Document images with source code
● ● ● ●
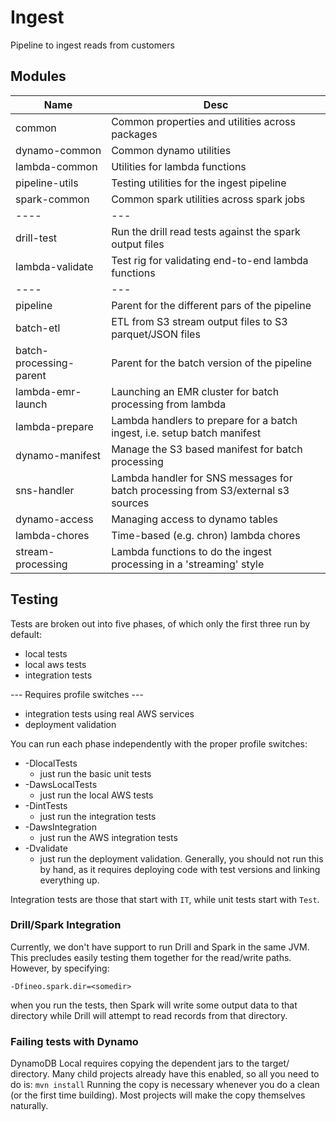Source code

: # Ingest

Pipeline to ingest reads from customers

## Modules

|Name|Desc|
|---|---|
|common|Common properties and utilities across packages|
|dynamo-common|Common dynamo utilities|
|lambda-common|Utilities for lambda functions|
|pipeline-utils|Testing utilities for the ingest pipeline|
|spark-common|Common spark utilities across spark jobs|
|----|---|
|drill-test|Run the drill read tests against the spark output files|
|lambda-validate|Test rig for validating end-to-end lambda functions |
|----|---|
|pipeline|Parent for the different pars of the pipeline|
|batch-etl|ETL from S3 stream output files to S3 parquet/JSON files|
|batch-processing-parent|Parent for the batch version of the pipeline|
|lambda-emr-launch|Launching an EMR cluster for batch processing from lambda|
|lambda-prepare|Lambda handlers to prepare for a batch ingest, i.e. setup batch manifest|
|dynamo-manifest|Manage the S3 based manifest for batch processing|
|sns-handler|Lambda handler for SNS messages for batch processing from S3/external s3 sources|
|dynamo-access|Managing access to dynamo tables|
|lambda-chores|Time-based (e.g. chron) lambda chores|
|stream-processing|Lambda functions to do the ingest processing in a 'streaming' style|

## Testing

Tests are broken out into five phases, of which only the first three run by default:

  * local tests
  * local aws tests
  * integration tests

 --- Requires profile switches ---
  
  * integration tests using real AWS services
  * deployment validation

You can run each phase independently with the proper profile switches:

  * -DlocalTests
    * just run the basic unit tests
  * -DawsLocalTests
    * just run the local AWS tests
  * -DintTests
    * just run the integration tests
  * -DawsIntegration
    * just run the AWS integration tests
  * -Dvalidate
    * just run the deployment validation. Generally, you should not run this by hand, as it requires deploying code with test versions and linking everything up.

Integration tests are those that start with ```IT```, while unit tests start with ```Test```.

### Drill/Spark Integration

Currently, we don't have support to run Drill and Spark in the same JVM. This precludes easily testing them together for the read/write paths. However, by specifying:

```
-Dfineo.spark.dir=<somedir>
```

when you run the tests, then Spark will write some output data to that directory while Drill will attempt to read records from that directory.

### Failing tests with Dynamo

DynamoDB Local requires copying the dependent jars to the target/ directory. Many child projects 
already have this enabled, so all you need to do is:
```mvn install```
Running the copy is necessary whenever you do a clean (or the first time building). Most projects
 will make the copy themselves naturally.
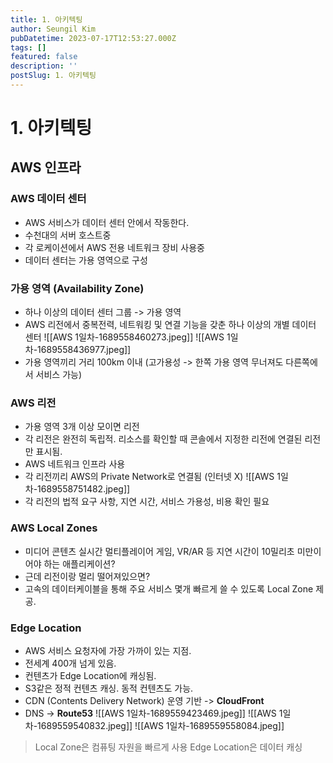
 ```yaml
---
title: 1. 아키텍팅
author: Seungil Kim
pubDatetime: 2023-07-17T12:53:27.000Z
tags: []
featured: false
description: ''
postSlug: 1. 아키텍팅
---
```

# 1. 아키텍팅

## AWS 인프라

### AWS 데이터 센터
- AWS 서비스가 데이터 센터 안에서 작동한다.
- 수천대의 서버 호스트중
- 각 로케이션에서 AWS 전용 네트워크 장비 사용중
- 데이터 센터는 가용 영역으로 구성

### 가용 영역 (Availability Zone)
- 하나 이상의 데이터 센터 그룹 -> 가용 영역
- AWS 리전에서 중복전력, 네트워킹 및 연결 기능을 갖춘 하나 이상의 개별 데이터 센터
![[AWS 1일차-1689558460273.jpeg]]
![[AWS 1일차-1689558436977.jpeg]]
- 가용 영역끼리 거리 100km 이내 (고가용성 -> 한쪽 가용 영역 무너져도 다른쪽에서 서비스 가능)

### AWS 리전
- 가용 영역 3개 이상 모이면 리전
- 각 리전은 완전히 독립적. 리소스를 확인할 때 콘솔에서 지정한 리전에 연결된 리전만 표시됨.
- AWS 네트워크 인프라 사용
- 각 리전끼리 AWS의 Private Network로 연결됨 (인터넷 X)
![[AWS 1일차-1689558751482.jpeg]]
- 각 리전의 법적 요구 사항, 지연 시간, 서비스 가용성, 비용 확인 필요

### AWS Local Zones
- 미디어 콘텐츠 실시간 멀티플레이어 게임, VR/AR 등 지연 시간이 10밀리초 미만이어야 하는 애플리케이션?
- 근데 리전이랑 멀리 떨어져있으면?
- 고속의 데이터케이블을 통해 주요 서비스 몇개 빠르게 쓸 수 있도록 Local Zone 제공.

### Edge Location
- AWS 서비스 요청자에 가장 가까이 있는 지점.
- 전세계 400개 넘게 있음.
- 컨텐츠가 Edge Location에 캐싱됨.
- S3같은 정적 컨텐츠 캐싱. 동적 컨텐츠도 가능.
- CDN (Contents Delivery Network) 운영 기반 -> **CloudFront**
- DNS -> **Route53**
![[AWS 1일차-1689559423469.jpeg]]
![[AWS 1일차-1689559540832.jpeg]]
![[AWS 1일차-1689559558084.jpeg]]

> Local Zone은 컴퓨팅 자원을 빠르게 사용
> Edge Location은 데이터 캐싱
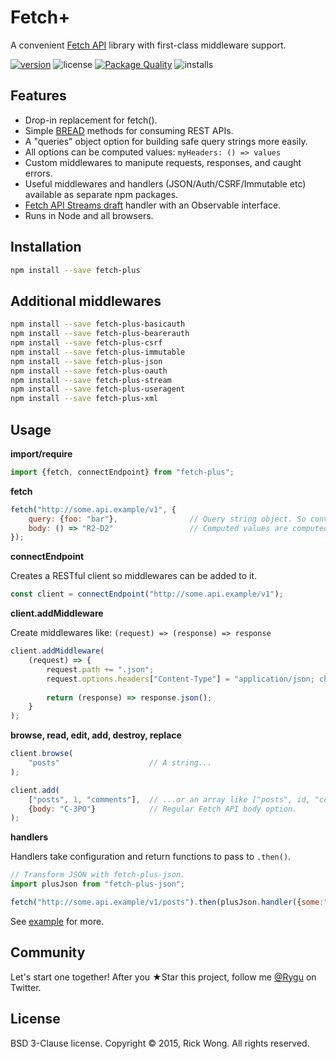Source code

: # Fetch+

A convenient [Fetch API](https://github.com/whatwg/fetch) library with first-class middleware support.

[![version](https://img.shields.io/npm/v/fetch-plus.svg)](https://npmjs.org/package/fetch-plus) ![license](https://img.shields.io/npm/l/fetch-plus.svg) [![Package Quality](http://npm.packagequality.com/shield/fetch-plus.svg?1289194656)](http://packagequality.com/#?package=fetch-plus)  ![installs](https://img.shields.io/npm/dt/fetch-plus.svg)

## Features

- Drop-in replacement for fetch().
- Simple [BREAD](https://en.wikipedia.org/wiki/Create,_read,_update_and_delete) methods for consuming REST APIs.
- A "queries" object option for building safe query strings more easily. 
- All options can be computed values: `myHeaders: () => values`
- Custom middlewares to manipute requests, responses, and caught errors.
- Useful middlewares and handlers (JSON/Auth/CSRF/Immutable etc) available as separate npm packages.
- [Fetch API Streams draft](https://github.com/yutakahirano/fetch-with-streams) handler with an Observable interface.
- Runs in Node and all browsers.

## Installation

```bash
npm install --save fetch-plus
```

## Additional middlewares

```bash
npm install --save fetch-plus-basicauth
npm install --save fetch-plus-bearerauth
npm install --save fetch-plus-csrf
npm install --save fetch-plus-immutable
npm install --save fetch-plus-json
npm install --save fetch-plus-oauth
npm install --save fetch-plus-stream
npm install --save fetch-plus-useragent
npm install --save fetch-plus-xml
```

## Usage

**import/require**

```js
import {fetch, connectEndpoint} from "fetch-plus";
```

**fetch**

```js
fetch("http://some.api.example/v1", {
	query: {foo: "bar"},                // Query string object. So convenient. 
	body: () => "R2-D2"                 // Computed values are computed.
});
```

**connectEndpoint**

Creates a RESTful client so middlewares can be added to it.

```js
const client = connectEndpoint("http://some.api.example/v1");
```

**client.addMiddleware**

Create middlewares like: `(request) => (response) => response`

```js
client.addMiddleware(
	(request) => {
		request.path += ".json";
		request.options.headers["Content-Type"] = "application/json; charset=utf-8";
		
		return (response) => response.json();
	}
);
```

**browse, read, edit, add, destroy, replace**

```js
client.browse(            
	"posts"                    // A string...
);

client.add(
	["posts", 1, "comments"],  // ...or an array like ["posts", id, "comments"] 
	{body: "C-3PO"}            // Regular Fetch API body option.
);
```

**handlers**

Handlers take configuration and return functions to pass to `.then()`.

```js
// Transform JSON with fetch-plus-json.
import plusJson from "fetch-plus-json";

fetch("http://some.api.example/v1/posts").then(plusJson.handler({some:"config"})); 
```

See [example](https://github.com/RickWong/fetch-plus/blob/master/example/src/index.js) for more.

## Community

Let's start one together! After you ★Star this project, follow me [@Rygu](https://twitter.com/rygu)
on Twitter.

## License

BSD 3-Clause license. Copyright © 2015, Rick Wong. All rights reserved.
● ● ● ●
WORK TO BE COMPLETED: All that belongs in the answer is the run of lines above from the line containing "lambda functions |" through the line containing "processing from lambda|", exactly as written.

ANSWER SPACE:
|lambda-validate|Test rig for validating end-to-end lambda functions |
|----|---|
|pipeline|Parent for the different pars of the pipeline|
|batch-etl|ETL from S3 stream output files to S3 parquet/JSON files|
|batch-processing-parent|Parent for the batch version of the pipeline|
|lambda-emr-launch|Launching an EMR cluster for batch processing from lambda|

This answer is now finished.